I was in Australia when I first looked at the map of Indonesia. Looking at all those isolated islands sounds like an invitation to travel. I get so excited looking at the Eastern part of the archipelago, as I never realize before the potential of exploration it offers. I had visions of untouched reefs, authentic tribes, wild forests and endemic wildlife.
I started being obsessed by those remotes islands only reachable by seas. I had to go there in any ways. When I started to make some research, I discovered those exquisite vessels made of precious wood. And that was it. I took my backpack and my last Australian dollars and decided to move to Indonesia to become a cruise director.
After my first 5 years at sea, we met with my actual wife Marion. She became a dive instructor also and we join our efforts in a new venture. We get both involved into managing the whole operations of the newly launched Teman liveaboard (Bookings, Marketing, and operations). A year of successful management brought us the idea of creating our own company. I stop being a full-time onboard cruise director, to get fully involved in the creation of Konjo Cruising Indonesia, and take care of our growing family.
Our company is a synthesis of our expertise of the Indonesian seas, and our behind-the-scene knowledge of the Indonesian fleet. We want to share it with you for the best yachting and underwater Indonesian experiences.
Konjo is the name of the boat builder ethnic group from South Sulawesi. They are the most experienced craftsmen in the Indonesian boat construction. Their traditional knowledge is transmitted from generation to generation, and lead to the construction of beautiful wooden boats. It embodies perfectly the Unesco-recognize culture of Indonesia’s legendary Phinisi vessels. With the Bugis (mostly sailors and captain) and the Bajo (Sea gypsies living spread in the whole south east Asia) they are the main Indonesian Sea tribes.
I am specially attached to the people from South Sulawesi, who are deeply carrying the soul of the seafarer. I did live with them during years. Starting on simple vessels, I share the space with the crew for years without having my own cabin. We sing sailors song together, we navigated, explored and discovered numerous areas together. I built my routes following their advises and their trustful knowledge. Giving that name to our company, is a tribute to their Indonesian sailor soul.
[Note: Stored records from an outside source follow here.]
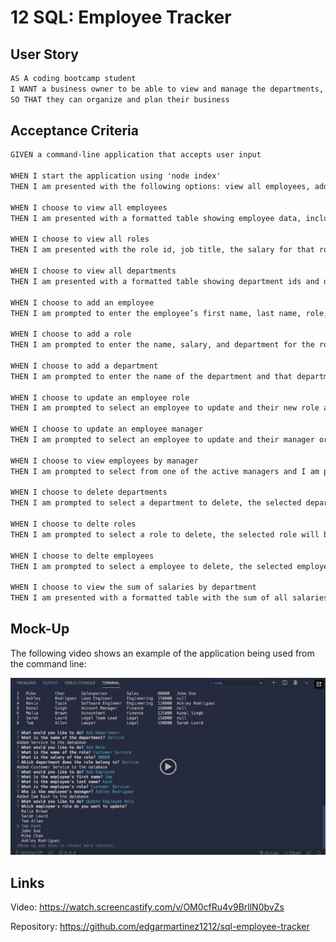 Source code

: # 12 SQL: Employee Tracker

## User Story

```md
AS A coding bootcamp student
I WANT a business owner to be able to view and manage the departments, roles, and employees in their company
SO THAT they can organize and plan their business
```

## Acceptance Criteria

```md
GIVEN a command-line application that accepts user input

WHEN I start the application using 'node index'
THEN I am presented with the following options: view all employees, add a new employee, update employee role, view all roles, add a new role, view all departments, add a new department, update employee manager, view employees by manager, delete departments, delete roles, delete employees, and view sum of salaries by department

WHEN I choose to view all employees
THEN I am presented with a formatted table showing employee data, including employee ids, first names, last names, job titles, departments, salaries, and managers that the employees report to

WHEN I choose to view all roles
THEN I am presented with the role id, job title, the salary for that role, and the department that role belongs to

WHEN I choose to view all departments
THEN I am presented with a formatted table showing department ids and department names

WHEN I choose to add an employee
THEN I am prompted to enter the employee’s first name, last name, role, and manager, and that employee is added to the database

WHEN I choose to add a role
THEN I am prompted to enter the name, salary, and department for the role and that role is added to the database

WHEN I choose to add a department
THEN I am prompted to enter the name of the department and that department is added to the database

WHEN I choose to update an employee role
THEN I am prompted to select an employee to update and their new role and this information is updated in the database

WHEN I choose to update an employee manager
THEN I am prompted to select an employee to update and their manager or choose none if no manager, the database will update

WHEN I choose to view employees by manager
THEN I am prompted to select from one of the active managers and I am presented with a formatted table with the team members they manage

WHEN I choose to delete departments
THEN I am prompted to select a department to delete, the selected department will be deleted from the database

WHEN I choose to delte roles
THEN I am prompted to select a role to delete, the selected role will be deleted from the database

WHEN I choose to delte employees
THEN I am prompted to select a employee to delete, the selected employee will be deleted from the database

WHEN I choose to view the sum of salaries by department
THEN I am presented with a formatted table with the sum of all salaries grouped by departments
```

## Mock-Up

The following video shows an example of the application being used from the command line:

[![A video link showing the command-line employee management application with a play button overlaying the view.](./Assets/12-sql-homework-video-thumbnail.png)](https://watch.screencastify.com/v/OM0cfRu4v9BrllN0bvZs)

## Links

Video: https://watch.screencastify.com/v/OM0cfRu4v9BrllN0bvZs

Repository: https://github.com/edgarmartinez1212/sql-employee-tracker
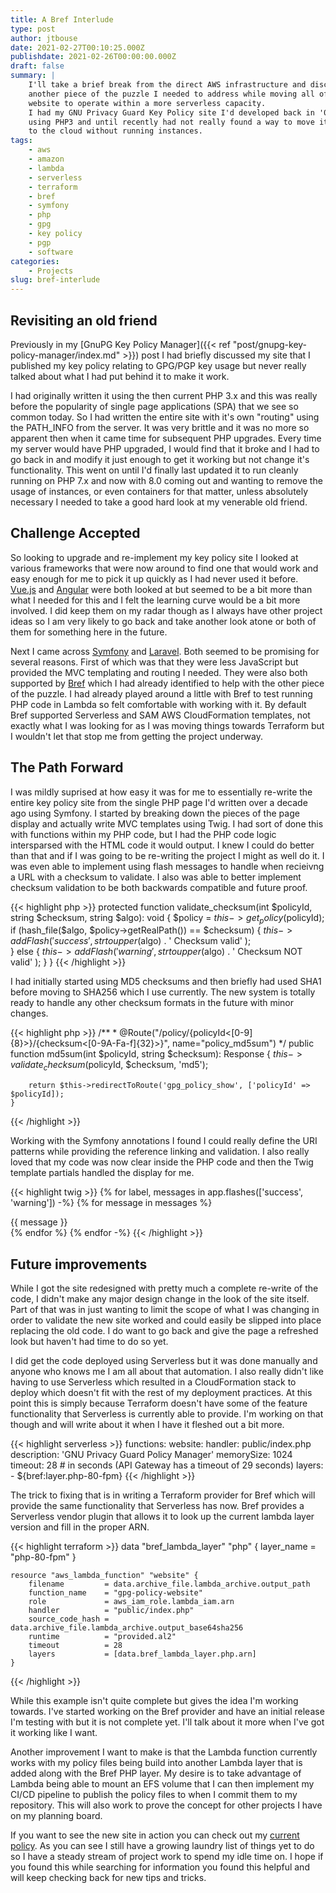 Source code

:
 ```yaml
---
title: A Bref Interlude
type: post
author: jtbouse
date: 2021-02-27T00:10:25.000Z
publishdate: 2021-02-26T00:00:00.000Z
draft: false
summary: |
    I'll take a brief break from the direct AWS infrastructure and discuss
    another piece of the puzzle I needed to address while moving all of my
    website to operate within a more serverless capacity.
    I had my GNU Privacy Guard Key Policy site I'd developed back in '08
    using PHP3 and until recently had not really found a way to move it
    to the cloud without running instances.
tags:
    - aws
    - amazon
    - lambda
    - serverless
    - terraform
    - bref
    - symfony
    - php
    - gpg
    - key policy
    - pgp
    - software
categories:
    - Projects
slug: bref-interlude
---
```


## Revisiting an old friend

Previously in my [GnuPG Key Policy Manager]({{< ref "post/gnupg-key-policy-manager/index.md" >}})
post I had briefly discussed my site that I published my key policy relating to GPG/PGP key usage
but never really talked about what I had put behind it to make it work.

I had originally written it using the then current PHP 3.x and this was really before the popularity
of single page applications (SPA) that we see so common today. So I had written the entire site with
it's own "routing" using the PATH_INFO from the server. It was very brittle and it was no more so
apparent then when it came time for subsequent PHP upgrades. Every time my server would have PHP
upgraded, I would find that it broke and I had to go back in and modify it just enough to get it
working but not change it's functionality. This went on until I'd finally last updated it to run
cleanly running on PHP 7.x and now with 8.0 coming out and wanting to remove the usage of instances,
or even containers for that matter, unless absolutely necessary I needed to take a good hard look at
my venerable old friend.

## Challenge Accepted

So looking to upgrade and re-implement my key policy site I looked at various frameworks that were
now around to find one that would work and easy enough for me to pick it up quickly as I had never
used it before. [Vue.js][1] and [Angular][2] were both looked at but seemed to be a bit more than
what I needed for this and I felt the learning curve would be a bit more involved. I did keep them
on my radar though as I always have other project ideas so I am very likely to go back and take
another look atone or both of them for something here in the future.

Next I came across [Symfony][3] and [Laravel][4]. Both seemed to be promising for several reasons.
First of which was that they were less JavaScript but provided the MVC templating and routing I
needed. They were also both supported by [Bref][5] which I had already identified to help with the
other piece of the puzzle. I had already played around a little with Bref to test running PHP code
in Lambda so felt comfortable with working with it. By default Bref supported Serverless and SAM AWS
CloudFormation templates, not exactly what I was looking for as I was moving things towards
Terraform but I wouldn't let that stop me from getting the project underway.

## The Path Forward

I was mildly suprised at how easy it was for me to essentially re-write the entire key policy site
from the single PHP page I'd written over a decade ago using Symfony. I started by breaking down the
pieces of the page display and actually write MVC templates using Twig. I had sort of done this with
functions within my PHP code, but I had the PHP code logic intersparsed with the HTML code it would
output. I knew I could do better than that and if I was going to be re-writing the project I might
as well do it. I was even able to implement using flash messages to handle when recieivng a URL with
a checksum to validate. I also was able to better implement checksum validation to be both backwards
compatible and future proof. 

{{< highlight php >}}
    protected function validate_checksum(int $policyId, string $checksum, string $algo): void
    {
        $policy = $this->get_policy($policyId);
        if (hash_file($algo, $policy->getRealPath()) == $checksum) {
            $this->addFlash(
                'success',
                strtoupper($algo) . ' Checksum valid'
            );    
        } else {
            $this->addFlash(
                'warning',
                strtoupper($algo) . ' Checksum NOT valid'
            );
        }
    }
{{< /highlight >}}

I had initially started using MD5 checksums and then briefly had used SHA1 before moving to SHA256
which I use currently. The new system is totally ready to handle any other checksum formats in the
future with minor changes.

{{< highlight php >}}
    /**
     * @Route("/policy/{policyId<[0-9]{8}>}/{checksum<[0-9A-Fa-f]{32}>}", name="policy_md5sum")
     */
    public function md5sum(int $policyId, string $checksum): Response
    {
        $this->validate_checksum($policyId, $checksum, 'md5');

        return $this->redirectToRoute('gpg_policy_show', ['policyId' => $policyId]);
    }
{{< /highlight >}}

Working with the Symfony annotations I found I could really define the URI patterns while providing
the reference linking and validation. I also really loved that my code was now clear inside the PHP
code and then the Twig template partials handled the display for me.

{{< highlight twig >}}
    {% for label, messages in app.flashes(['success', 'warning']) -%}
        {% for message in messages %}
            <div class="chksum {{ label }}">
                {{ message }}
            </div>
        {% endfor %}
    {% endfor -%}
{{< /highlight >}}

## Future improvements

While I got the site redesigned with pretty much a complete re-write of the code, I didn't make any
major design change in the look of the site itself. Part of that was in just wanting to limit the
scope of what I was changing in order to validate the new site worked and could easily be slipped
into place replacing the old code. I do want to go back and give the page a refreshed look but
haven't had time to do so yet.

I did get the code deployed using Serverless but it was done manually and anyone who knows me I am
all about that automation. I also really didn't like having to use Serverless which resulted in a
CloudFormation stack to deploy which doesn't fit with the rest of my deployment practices. At this
point this is simply because Terraform doesn't have some of the feature functionality that
Serverless is currently able to provide. I'm working on that though and will write about it when I
have it fleshed out a bit more. 

{{< highlight serverless >}}
    functions:
        website:
            handler: public/index.php
            description: 'GNU Privacy Guard Policy Manager'
            memorySize: 1024
            timeout: 28 # in seconds (API Gateway has a timeout of 29 seconds)
            layers:
                - ${bref:layer.php-80-fpm}
{{< /highlight >}}

The trick to fixing that is in writing a Terraform provider for Bref which will provide the same
functionality that Serverless has now. Bref provides a Serverless vendor plugin that allows it to
look up the current lambda layer version and fill in the proper ARN.

{{< highlight terraform >}}
    data "bref_lambda_layer" "php" {
        layer_name = "php-80-fpm"
    }

    resource "aws_lambda_function" "website" {
        filename         = data.archive_file.lambda_archive.output_path
        function_name    = "gpg-policy-website"
        role             = aws_iam_role.lambda_iam.arn
        handler          = "public/index.php"
        source_code_hash = data.archive_file.lambda_archive.output_base64sha256
        runtime          = "provided.al2"
        timeout          = 28
        layers           = [data.bref_lambda_layer.php.arn]
    }
{{< /highlight >}}

While this example isn't quite complete but gives the idea I'm working towards. I've started working
on the Bref provider and have an initial release I'm testing with but it is not complete yet. I'll
talk about it more when I've got it working like I want.

Another improvement I want to make is that the Lambda function currently works with my policy files
being build into another Lambda layer that is added along with the Bref PHP layer. My desire is to
take advantage of Lambda being able to mount an EFS volume that I can then implement my CI/CD
pipeline to publish the policy files to when I commit them to my repository. This will also work to
prove the concept for other projects I have on my planning board.

If you want to see the new site in action you can check out my [current policy][6]. As you can see
I still have a growing laundry list of things yet to do so I have a steady stream of project work
to spend my idle time on. I hope if you found this while searching for information you found this
helpful and will keep checking back for new tips and tricks.

[1]: https://vuejs.org/ "The Progressive JavaScript Framework"
[2]: https://angular.io/ "The modern web developer's platform"
[3]: https://symfony.com/ "Symfony, High Performance PHP Framework for Web Development"
[4]: https://laravel.com/ "The PHP Framework For Web Artisans"
[5]: https://bref.sh/ "Serverless PHP made simple"
[6]: https://undergrid.net/legal/gpg/policy/20140409/bd35f5ce24e2976afd9ce1e8bbac30346263b5ccae172e7b1f38f2d1c92ab918 "Current key policy"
Our logo is inspired by the Batara Baruna figure. Ancient hindu Chimera, he is a hybrid representation of a goat and a fish. God of the waters, he is the ruler of the sea and the rain. Batara Baruna is in charge of the ocean conservation, and the protection of its inhabitants. You can find a similar figure in la Gallego, a manuscript from the 18th century, written down in the Bugis language and telling the creation myth of those sea farers.
His figurine is now used as a Wayang, mostly in Java. Traditional form of puppets theatre, it tells stories of the ancient gods, through a lights and shadows’ spectacle. It has been recognized by the Unesco as “a masterpiece of the oral and intangible Heritage of the humanity” in 2003. The origins of Wayang is linked to the medieval influence of India into the archipelago. The first Kingdoms of Indonesia embraced Hinduism, the Borodur Temple being their major legacy. The island of Bali is the actual version of this ancient influence, which evolve through the local prism.
Since then, Indonesia became the largest muslim country in the world. In south Sulawesi, Islam has a meaningful importance to the society, and is deeply suffused into the Konjo and Bugis sea tribes original traditions. Our logo aims to be an allegory of the modern Indonesian culture. True syncretism of all those Indian, Arabic, Chinese and European influences, through a multitude of local cultural distinctive features. It is perfectly resumed by the Indonesian national motto: “Unity in diversity”.